Results and Discussion
Comprehensive Transcriptome Analysis of FORC_035 Cultivated With Canola Sprouts or Water Dropwort
Bacterial transcriptome analysis is an effective approach to understand the interactions between foodborne pathogens and plants (Kyle et al., 2010; Fink et al., 2012; Landstorfer et al., 2014). In this study, the transcriptome of FORC_035 grown with canola sprouts or water dropwort was analyzed using RNA-Seq technology. Bacterial growth was increased in the presence of plant tissues (Figure 1), which was consistent with a previous study showing that bacteria could take advantage of plants-derived nutrients for their growth (Cooley et al., 2003; Jablasone et al., 2005; Schikora et al., 2008; Deering et al., 2012). To understand the bacterial response and adaptations in contact with plants, FORC_035 cells were harvested at 1 and 3 h post-inoculation and their RNAs were isolated for RNA-Seq analysis. RNA-Seq data were acquired, mapped, and normalized as described in the methods (Supplementary Tables S2–S4). After mRNA expression levels were compared between plant-exposed samples and not-exposed samples, genes with a log2 (fold change) greater than 2 or less than −2 were selected and considered to be DEGs (Supplementary Figure S1).

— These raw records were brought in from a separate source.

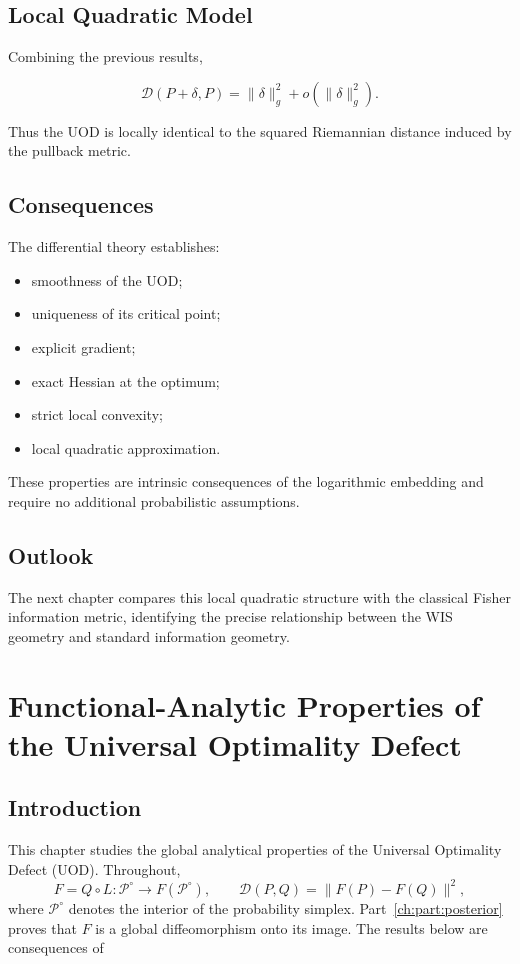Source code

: \section{Local Quadratic Model}\label{ch:sec:local-quadratic-model}

Combining the previous results,

\[
\boxed{
\mathcal D(P+\delta,P)
=
\|\delta\|_g^2
+
o(\|\delta\|_g^2).
}
\]

Thus the UOD is locally identical to the squared Riemannian distance
induced by the pullback metric.

\section{Consequences}\label{ch:sec:consequences}

The differential theory establishes:
\begin{itemize}
\item smoothness of the UOD;
\item uniqueness of its critical point;
\item explicit gradient;
\item exact Hessian at the optimum;
\item strict local convexity;
\item local quadratic approximation.
\end{itemize}

These properties are intrinsic consequences of the logarithmic embedding
and require no additional probabilistic assumptions.

\section{Outlook}\label{ch:sec:outlook-analytic_uod}

The next chapter compares this local quadratic structure with the
classical Fisher information metric, identifying the precise
relationship between the WIS geometry and standard information geometry.


\chapter[Functional-Analytic Properties]{Functional-Analytic Properties of the Universal Optimality Defect}\label{ch:sec:functional-analytic-properties-of-the-universal-optimal}
\section{Introduction}\label{ch:sec:introduction-analytic_uod-4}
This chapter studies the global analytical properties of the Universal
Optimality Defect (UOD). Throughout,
\[
F=Q\circ L:\mathcal P^\circ\rightarrow F(\mathcal P^\circ),
\qquad \mathcal D(P,Q)=\|F(P)-F(Q)\|^2,
\]
where \(\mathcal P^\circ\) denotes the interior of the
probability simplex. Part~\ref{ch:part:posterior} proves that \(F\) is a global
diffeomorphism onto its image. The results below are consequences of
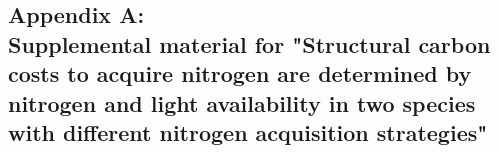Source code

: \begin{singlespace}
    \chapter{\textbf{Appendix A: \\ Supplemental material for "Structural carbon costs to acquire nitrogen are determined by nitrogen and light availability in two species with different nitrogen acquisition strategies"}}
\end{singlespace}

\setcounter{table}{0}
\renewcommand{\thetable}{A\arabic{table}}

\setcounter{figure}{0}
\renewcommand{\thefigure}{A\arabic{figure}}

\begin{table}[h!]
    \caption{Summary table containing volumes of compounds used to create modified Hoagland's solutions for each soil nitrogen fertilization treatment. All volumes are expressed as milliliters per liter (mL/L)}
    \label{table:tab.a1}
\end{table}
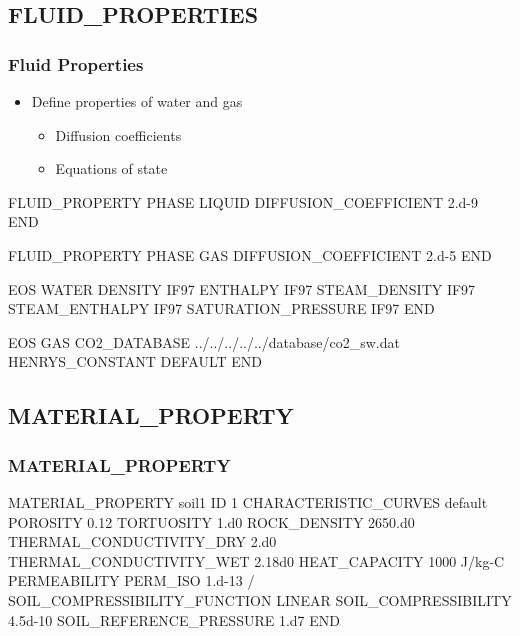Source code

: \documentclass{beamer}
\begin{document}
\subsection{FLUID\_PROPERTIES}
\begin{frame}\frametitle{Fluid Properties}

\begin{itemize}
  \item Define properties of water and gas
  \begin{itemize}
    \item Diffusion coefficients
    \item Equations of state
  \end{itemize}
\end{itemize}

\begin{semiverbatim}
FLUID_PROPERTY
  PHASE LIQUID
  DIFFUSION_COEFFICIENT 2.d-9
END

FLUID_PROPERTY
  PHASE GAS
  DIFFUSION_COEFFICIENT 2.d-5
END

\newpage

EOS WATER
  DENSITY IF97
  ENTHALPY IF97
  STEAM_DENSITY IF97
  STEAM_ENTHALPY IF97
  SATURATION_PRESSURE IF97
END

EOS GAS
  CO2_DATABASE ../../../../../database/co2_sw.dat
  HENRYS_CONSTANT DEFAULT
END

\end{semiverbatim}

\end{frame}
\subsection{MATERIAL\_PROPERTY}

\begin{frame}\frametitle{MATERIAL\_PROPERTY}

\begin{semiverbatim}
MATERIAL_PROPERTY soil1
  ID 1
  CHARACTERISTIC_CURVES default
  POROSITY 0.12
  TORTUOSITY 1.d0
  ROCK_DENSITY 2650.d0
  THERMAL_CONDUCTIVITY_DRY 2.d0
  THERMAL_CONDUCTIVITY_WET 2.18d0
  HEAT_CAPACITY 1000 J/kg-C
  PERMEABILITY
    PERM_ISO 1.d-13
  /
  SOIL_COMPRESSIBILITY_FUNCTION LINEAR
  SOIL_COMPRESSIBILITY 4.5d-10
  SOIL_REFERENCE_PRESSURE 1.d7
END
\end{semiverbatim}

\end{frame}
\end{document}
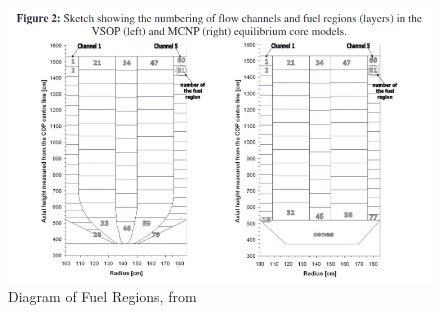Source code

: \begin{figure}[H]
\centering
\includegraphics[width = \textwidth]{figures/bench-fuel-regions.png}
\caption{Diagram of Fuel Regions, from \cite{albornoz_mcnp_nodate}}
\label{fig:fuel-regions}
\end{figure}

FIGURE 1. Growth of FORC_035 in M9 minimal media with or without fresh produce. Bacterial cells were inoculated at 109 CFU/mL to fresh M9 minimal media containing canola sprouts or water dropwort, respectively. As a control, FORC_035 was cultivated in M9 minimal medium without plant material. In order to discriminate E. coli among indigenous bacteria of plant tissues, culture suspension was diluted and spread onto E. coli selective TBX agar (dotted line) and LB agar (solid line), simultaneously. When only plants were incubated, growth of E. coli was not detected (Supplementary Figure S2). Each symbol indicates the mean value from triplicate measurements.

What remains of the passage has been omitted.